YOUR TASK — Every line of the material below must be repeated exactly.

MATERIAL SUPPLIED —

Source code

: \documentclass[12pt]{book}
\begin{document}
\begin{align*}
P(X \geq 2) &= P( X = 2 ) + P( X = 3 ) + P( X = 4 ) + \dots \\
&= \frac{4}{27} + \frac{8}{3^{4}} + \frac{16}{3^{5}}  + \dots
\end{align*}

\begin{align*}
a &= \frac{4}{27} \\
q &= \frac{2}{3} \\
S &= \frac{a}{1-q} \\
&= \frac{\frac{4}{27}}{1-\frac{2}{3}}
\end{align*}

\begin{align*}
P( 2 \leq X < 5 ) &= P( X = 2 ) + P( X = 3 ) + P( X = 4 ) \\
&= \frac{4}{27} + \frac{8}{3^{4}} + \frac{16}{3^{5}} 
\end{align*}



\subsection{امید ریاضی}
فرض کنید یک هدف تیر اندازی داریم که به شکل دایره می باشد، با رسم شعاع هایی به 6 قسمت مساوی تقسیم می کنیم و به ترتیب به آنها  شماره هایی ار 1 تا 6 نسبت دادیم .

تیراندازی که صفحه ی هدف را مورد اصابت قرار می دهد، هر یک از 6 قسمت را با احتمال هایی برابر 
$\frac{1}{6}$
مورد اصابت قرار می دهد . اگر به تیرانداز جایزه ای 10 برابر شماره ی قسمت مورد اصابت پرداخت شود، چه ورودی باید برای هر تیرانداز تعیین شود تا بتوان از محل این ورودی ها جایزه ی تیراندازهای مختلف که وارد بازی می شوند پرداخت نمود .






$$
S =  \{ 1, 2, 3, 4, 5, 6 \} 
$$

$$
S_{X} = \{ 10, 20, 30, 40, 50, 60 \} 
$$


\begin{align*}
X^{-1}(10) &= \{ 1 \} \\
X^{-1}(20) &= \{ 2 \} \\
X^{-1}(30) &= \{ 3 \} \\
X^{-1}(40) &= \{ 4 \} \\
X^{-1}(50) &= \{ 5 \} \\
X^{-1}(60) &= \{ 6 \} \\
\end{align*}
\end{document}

RESULT FOR THIS EXERCISE —
Source code

: \documentclass[12pt]{book}
\begin{document}
\begin{align*}
P(X \geq 2) &= P( X = 2 ) + P( X = 3 ) + P( X = 4 ) + \dots \\
&= \frac{4}{27} + \frac{8}{3^{4}} + \frac{16}{3^{5}}  + \dots
\end{align*}

\begin{align*}
a &= \frac{4}{27} \\
q &= \frac{2}{3} \\
S &= \frac{a}{1-q} \\
&= \frac{\frac{4}{27}}{1-\frac{2}{3}}
\end{align*}

\begin{align*}
P( 2 \leq X < 5 ) &= P( X = 2 ) + P( X = 3 ) + P( X = 4 ) \\
&= \frac{4}{27} + \frac{8}{3^{4}} + \frac{16}{3^{5}} 
\end{align*}



\subsection{امید ریاضی}
فرض کنید یک هدف تیر اندازی داریم که به شکل دایره می باشد، با رسم شعاع هایی به 6 قسمت مساوی تقسیم می کنیم و به ترتیب به آنها  شماره هایی ار 1 تا 6 نسبت دادیم .

تیراندازی که صفحه ی هدف را مورد اصابت قرار می دهد، هر یک از 6 قسمت را با احتمال هایی برابر 
$\frac{1}{6}$
مورد اصابت قرار می دهد . اگر به تیرانداز جایزه ای 10 برابر شماره ی قسمت مورد اصابت پرداخت شود، چه ورودی باید برای هر تیرانداز تعیین شود تا بتوان از محل این ورودی ها جایزه ی تیراندازهای مختلف که وارد بازی می شوند پرداخت نمود .






$$
S =  \{ 1, 2, 3, 4, 5, 6 \} 
$$

$$
S_{X} = \{ 10, 20, 30, 40, 50, 60 \} 
$$


\begin{align*}
X^{-1}(10) &= \{ 1 \} \\
X^{-1}(20) &= \{ 2 \} \\
X^{-1}(30) &= \{ 3 \} \\
X^{-1}(40) &= \{ 4 \} \\
X^{-1}(50) &= \{ 5 \} \\
X^{-1}(60) &= \{ 6 \} \\
\end{align*}
\end{document}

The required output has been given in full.